Afrika ve Suriye’deki Wagner birlikleri savaşmaya devam edebilecek mi?
Wagner’in hudut ötesi birliklerinin geleceği de tıpkı derecede bilinmeyen. Küme Suriye, Mali, Orta Afrika Cumhuriyeti ve Libya’daki hükümetlerin desteklenmesi karşılığında madencilik gelirlerini paylaşan güçleriyle Rus dış siyasetinin değerli bir aracı haline gelmişti.
Prigojin’in son günleri Batı Afrika’da geçirdiğine inanılıyor. Batılı analistler kümenin, darbenin gerçekleştiği Nijer de dahil olmak üzere daha fazla ülkeye erişmeye çalıştığından kaygı ediyor.

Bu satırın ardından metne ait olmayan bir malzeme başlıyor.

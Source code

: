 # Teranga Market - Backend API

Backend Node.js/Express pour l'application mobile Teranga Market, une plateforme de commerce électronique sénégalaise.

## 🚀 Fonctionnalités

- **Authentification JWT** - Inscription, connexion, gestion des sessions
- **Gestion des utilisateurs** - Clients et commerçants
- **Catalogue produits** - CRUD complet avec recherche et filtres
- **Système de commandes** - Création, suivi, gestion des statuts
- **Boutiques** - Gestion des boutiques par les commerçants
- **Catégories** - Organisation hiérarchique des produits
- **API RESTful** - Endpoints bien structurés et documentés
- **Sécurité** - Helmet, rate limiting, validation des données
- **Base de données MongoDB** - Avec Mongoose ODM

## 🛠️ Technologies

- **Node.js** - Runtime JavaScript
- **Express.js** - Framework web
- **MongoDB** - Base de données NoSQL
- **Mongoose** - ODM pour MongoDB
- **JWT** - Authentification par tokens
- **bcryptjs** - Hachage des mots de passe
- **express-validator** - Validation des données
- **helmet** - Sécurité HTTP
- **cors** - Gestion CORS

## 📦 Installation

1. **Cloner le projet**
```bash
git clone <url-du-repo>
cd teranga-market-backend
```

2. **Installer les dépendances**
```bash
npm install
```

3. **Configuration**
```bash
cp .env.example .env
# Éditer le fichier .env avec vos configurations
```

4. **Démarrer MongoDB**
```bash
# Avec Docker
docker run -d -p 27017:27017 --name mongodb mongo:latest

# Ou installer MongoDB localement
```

Birçok uzman, Wagner’in kıtadaki operasyonlarının dağınık yapısı nedeniyle Prigojin’in vefatından etkilenmeyeceğini savunuyor.

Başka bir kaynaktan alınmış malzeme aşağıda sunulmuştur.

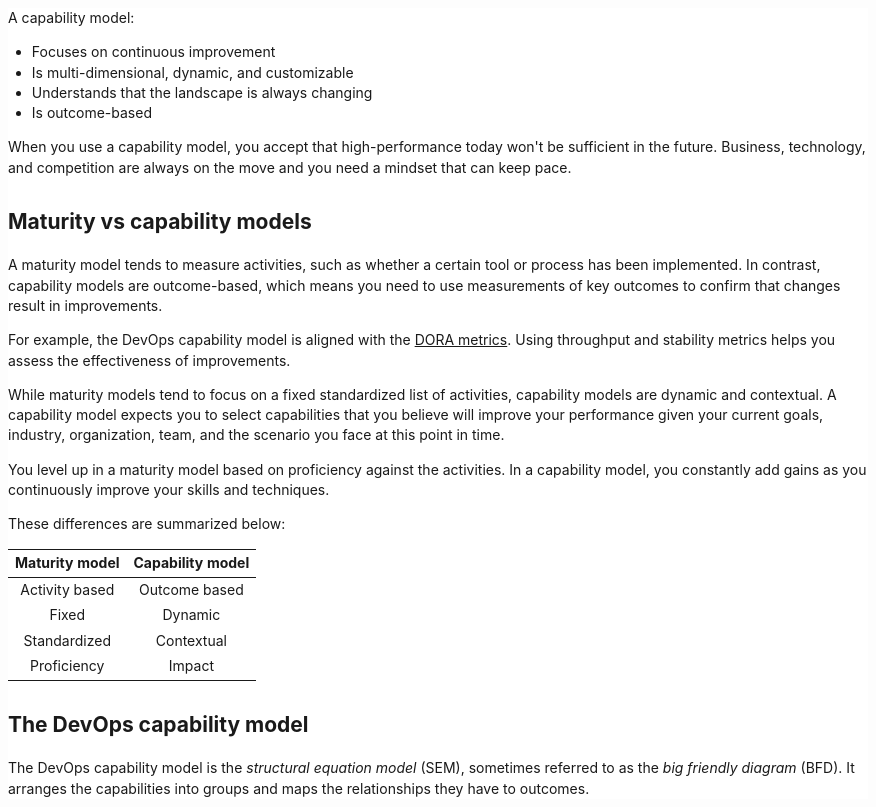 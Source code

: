A capability model:

- Focuses on continuous improvement
- Is multi-dimensional, dynamic, and customizable
- Understands that the landscape is always changing
- Is outcome-based

When you use a capability model, you accept that high-performance today won't be sufficient in the future. Business, technology, and competition are always on the move and you need a mindset that can keep pace.

## Maturity vs capability models

A maturity model tends to measure activities, such as whether a certain tool or process has been implemented. In contrast, capability models are outcome-based, which means you need to use measurements of key outcomes to confirm that changes result in improvements. 

For example, the DevOps capability model is aligned with the [DORA metrics](https://octopus.com/devops/metrics/). Using throughput and stability metrics helps you assess the effectiveness of improvements.

While maturity models tend to focus on a fixed standardized list of activities, capability models are dynamic and contextual. A capability model expects you to select capabilities that you believe will improve your performance given your current goals, industry, organization, team, and the scenario you face at this point in time.

You level up in a maturity model based on proficiency against the activities. In a capability model, you constantly add gains as you continuously improve your skills and techniques.

These differences are summarized below:

| Maturity model | Capability model |
|:--------------:|:----------------:|
| Activity based |  Outcome based   |
|     Fixed      |     Dynamic      |
|  Standardized  |    Contextual    |
|  Proficiency   |      Impact      |

## The DevOps capability model

The DevOps capability model is the *structural equation model* (SEM), sometimes referred to as the *big friendly diagram* (BFD). It arranges the capabilities into groups and maps the relationships they have to outcomes.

BBC’ye konuşan Atlantik Kurulu’ndan Trad, Wagner’in Afrika ülkelerinin savunma altyapısına derinden entegre olduğunu ve Prigojin’in vefatından etkilenmeyeceğini belirtiyor.
“Yerel kumandanlar etkilenmiyor zira operasyonlar başka ayrı yürütülüyor, bunun için farklı kaynaklara sahipler ve şu anda bile Suriye ve Afrika operasyonları için eleman alıyorlar.”
Trad, kümenin Rus istihbaratıyla uzaklıklı bağlantısının Moskova için kıymetli bir araç olmaya devam edeceğini, bunun Rusya’nın çıkarlarını gözetebileceği “gri bölgede” faaliyet göstermesine imkan tanırken yetkililerin rastgele bir ilişkiyi reddetmesine imkan sağlayacağını söylüyor.
Orta Doğu Enstitüsü’nün Suriye Programı’ndan Akademisyen Anton Mardasov, öbür paralı asker şirketlerinin Wagner’in Suriye’deki rolüne rakip olmaya başladığına dikkat çekiyor.
Haziran ayındaki isyanın akabinde, bir küme Wagner askerinin PMC Redut isimli rakip bir şirketten transfer teklifi aldığını tez ediyor.
Mardasov’a nazaran, “Redut Suriye’de Wagner ile paralel olarak uzun müddettir çalışıyor. Ordu, Suriye’de Redut’a güveniyordu ancak süratli adımlardan da korkuyorlardı”.
Wagner’in mirasına ne olacak?
Orta vadede Wagner’in operasyonlarının kurucusunun vefatından kıymetli ölçüde etkilenmesi pek muhtemel görünmüyor.
Ancak RUSI’den Emily Ferris, uzun vadede Wagner’in operasyonlarının yeni bir biçim alabileceğini belirtiyor.
Ferris, BBC’ye verdiği demeçte, “Büyük ihtimalle Wagner ikiye bölünecek, Belarus’taki öndersiz kümeler dağılacak ve yurt dışında faaliyet gösteren öteki küme Rus dış siyasetinin kullandığı öbür bir yapıya dönüşecek” diyor.
Prigojin’in mirasına gelince, Bringer, Wagner’in “Kremlin’e, kanunların büsbütün dışında faaliyet gösterebilen, özel, karanlık bir ordunun, hibrit savaşlarda nasıl yararlı olabileceğini ve yurt dışında nüfuz elde edebileceğini gösterdiğini” belirtiyor ve ekliyor:
“Wagner’in ismi yok olabilir fakat alandaki paralı askerler ve yarattığı sistem yok olamaz.”